## Listed records
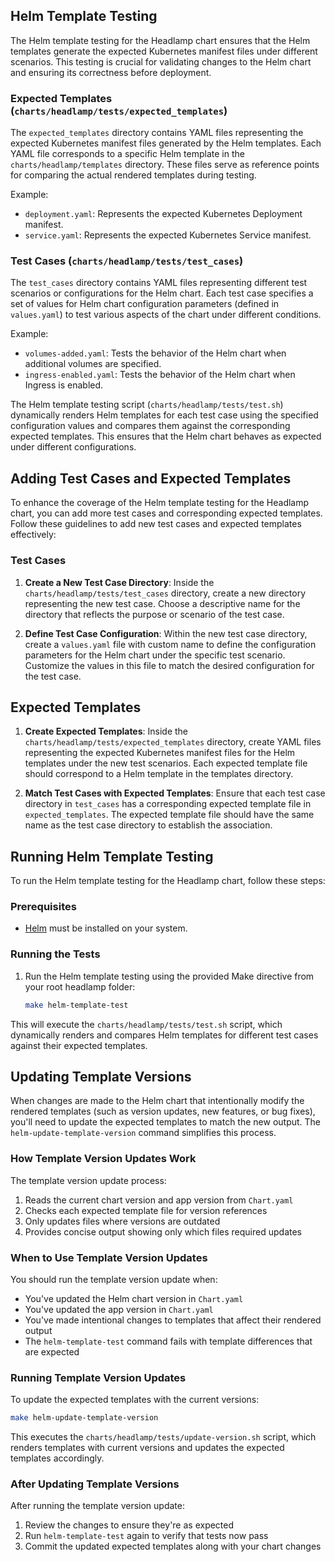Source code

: ## Helm Template Testing

The Helm template testing for the Headlamp chart ensures that the Helm templates generate the expected Kubernetes manifest files under different scenarios. This testing is crucial for validating changes to the Helm chart and ensuring its correctness before deployment.

### Expected Templates (`charts/headlamp/tests/expected_templates`)

The `expected_templates` directory contains YAML files representing the expected Kubernetes manifest files generated by the Helm templates. Each YAML file corresponds to a specific Helm template in the `charts/headlamp/templates` directory. These files serve as reference points for comparing the actual rendered templates during testing.

Example:
- `deployment.yaml`: Represents the expected Kubernetes Deployment manifest.
- `service.yaml`: Represents the expected Kubernetes Service manifest.

### Test Cases (`charts/headlamp/tests/test_cases`)

The `test_cases` directory contains YAML files representing different test scenarios or configurations for the Helm chart. Each test case specifies a set of values for Helm chart configuration parameters (defined in `values.yaml`) to test various aspects of the chart under different conditions.

Example:
- `volumes-added.yaml`: Tests the behavior of the Helm chart when additional volumes are specified.
- `ingress-enabled.yaml`: Tests the behavior of the Helm chart when Ingress is enabled.

The Helm template testing script (`charts/headlamp/tests/test.sh`) dynamically renders Helm templates for each test case using the specified configuration values and compares them against the corresponding expected templates. This ensures that the Helm chart behaves as expected under different configurations.

## Adding Test Cases and Expected Templates

To enhance the coverage of the Helm template testing for the Headlamp chart, you can add more test cases and corresponding expected templates. Follow these guidelines to add new test cases and expected templates effectively:

### Test Cases

1. **Create a New Test Case Directory**: Inside the `charts/headlamp/tests/test_cases` directory, create a new directory representing the new test case. Choose a descriptive name for the directory that reflects the purpose or scenario of the test case.

2. **Define Test Case Configuration**: Within the new test case directory, create a `values.yaml` file with custom name to define the configuration parameters for the Helm chart under the specific test scenario. Customize the values in this file to match the desired configuration for the test case.

## Expected Templates

1. **Create Expected Templates**: Inside the `charts/headlamp/tests/expected_templates` directory, create YAML files representing the expected Kubernetes manifest files for the Helm templates under the new test scenarios. Each expected template file should correspond to a Helm template in the templates directory.

2. **Match Test Cases with Expected Templates**: Ensure that each test case directory in `test_cases` has a corresponding expected template file in `expected_templates`. The expected template file should have the same name as the test case directory to establish the association.


## Running Helm Template Testing

To run the Helm template testing for the Headlamp chart, follow these steps:

### Prerequisites

- [Helm](https://helm.sh/) must be installed on your system.

### Running the Tests

1. Run the Helm template testing using the provided Make directive from your root headlamp folder:

    ```bash
    make helm-template-test
    ```

This will execute the `charts/headlamp/tests/test.sh` script, which dynamically renders and compares Helm templates for different test cases against their expected templates.

## Updating Template Versions

When changes are made to the Helm chart that intentionally modify the rendered templates (such as version updates, new features, or bug fixes), you'll need to update the expected templates to match the new output. The `helm-update-template-version` command simplifies this process.

### How Template Version Updates Work

The template version update process:

1. Reads the current chart version and app version from `Chart.yaml`
2. Checks each expected template file for version references
3. Only updates files where versions are outdated
4. Provides concise output showing only which files required updates

### When to Use Template Version Updates

You should run the template version update when:

- You've updated the Helm chart version in `Chart.yaml`
- You've updated the app version in `Chart.yaml`
- You've made intentional changes to templates that affect their rendered output
- The `helm-template-test` command fails with template differences that are expected

### Running Template Version Updates

To update the expected templates with the current versions:

```bash
make helm-update-template-version
```

This executes the `charts/headlamp/tests/update-version.sh` script, which renders templates with current versions and updates the expected templates accordingly.

### After Updating Template Versions

After running the template version update:

1. Review the changes to ensure they're as expected
2. Run `helm-template-test` again to verify that tests now pass
3. Commit the updated expected templates along with your chart changes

## Work task
Output exactly one stretch of the listing: from the line containing "## Helm Template Testing" through the line containing "The Helm template testing for the Headlamp chart ensures", both end lines included.

## Task answer
: ## Helm Template Testing

The Helm template testing for the Headlamp chart ensures that the Helm templates generate the expected Kubernetes manifest files under different scenarios. This testing is crucial for validating changes to the Helm chart and ensuring its correctness before deployment.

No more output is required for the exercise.